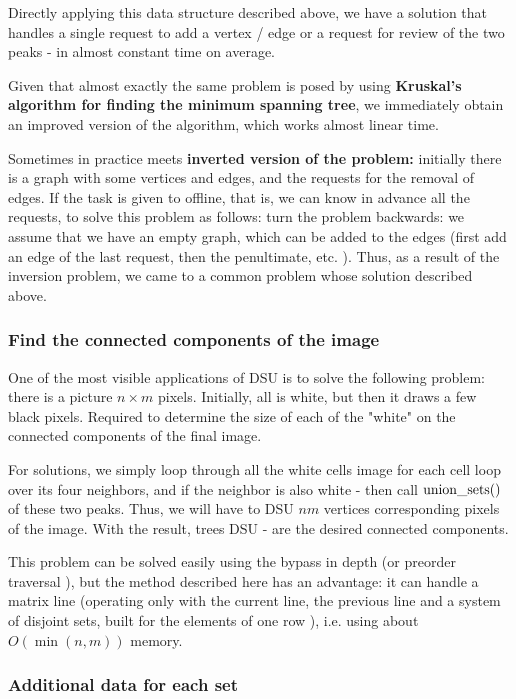 Directly applying this data structure described above, we have a solution that handles a single request to add a vertex / edge or a request for review of the two peaks - in almost constant time on average.

Given that almost exactly the same problem is posed by using \textbf{Kruskal's algorithm for finding the minimum spanning tree}, we immediately obtain an improved version of the algorithm, which works almost linear time.

Sometimes in practice meets \textbf{inverted version of the problem:} initially there is a graph with some vertices and edges, and the requests for the removal of edges. If the task is given to offline, that is, we can know in advance all the requests, to solve this problem as follows: turn the problem backwards: we assume that we have an empty graph, which can be added to the edges (first add an edge of the last request, then the penultimate, etc. ). Thus, as a result of the inversion problem, we came to a common problem whose solution described above.

\subsubsection{ Find the connected components of the image }

One of the most visible applications of DSU is to solve the following problem: there is a picture $n \times m$ pixels. Initially, all is white, but then it draws a few black pixels. Required to determine the size of each of the "white" on the connected components of the final image.

For solutions, we simply loop through all the white cells image for each cell loop over its four neighbors, and if the neighbor is also white - then call ${\rm union \_sets}()$ of these two peaks. Thus, we will have to DSU $nm$ vertices corresponding pixels of the image. With the result, trees DSU - are the desired connected components.

This problem can be solved easily using the bypass in depth (or preorder traversal ), but the method described here has an advantage: it can handle a matrix line (operating only with the current line, the previous line and a system of disjoint sets, built for the elements of one row ), i.e. using about $O (\min (n, m))$ memory.

\subsubsection{ Additional data for each set }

> Work request
All of the records above must be copied exactly, except for the pictures.

> Exercise result
 Directly applying this data structure described above, we have a solution that handles a single request to add a vertex / edge or a request for review of the two peaks - in almost constant time on average.

Given that almost exactly the same problem is posed by using \textbf{Kruskal's algorithm for finding the minimum spanning tree}, we immediately obtain an improved version of the algorithm, which works almost linear time.

Sometimes in practice meets \textbf{inverted version of the problem:} initially there is a graph with some vertices and edges, and the requests for the removal of edges. If the task is given to offline, that is, we can know in advance all the requests, to solve this problem as follows: turn the problem backwards: we assume that we have an empty graph, which can be added to the edges (first add an edge of the last request, then the penultimate, etc. ). Thus, as a result of the inversion problem, we came to a common problem whose solution described above.

\subsubsection{ Find the connected components of the image }

One of the most visible applications of DSU is to solve the following problem: there is a picture $n \times m$ pixels. Initially, all is white, but then it draws a few black pixels. Required to determine the size of each of the "white" on the connected components of the final image.

For solutions, we simply loop through all the white cells image for each cell loop over its four neighbors, and if the neighbor is also white - then call ${\rm union \_sets}()$ of these two peaks. Thus, we will have to DSU $nm$ vertices corresponding pixels of the image. With the result, trees DSU - are the desired connected components.

This problem can be solved easily using the bypass in depth (or preorder traversal ), but the method described here has an advantage: it can handle a matrix line (operating only with the current line, the previous line and a system of disjoint sets, built for the elements of one row ), i.e. using about $O (\min (n, m))$ memory.

\subsubsection{ Additional data for each set }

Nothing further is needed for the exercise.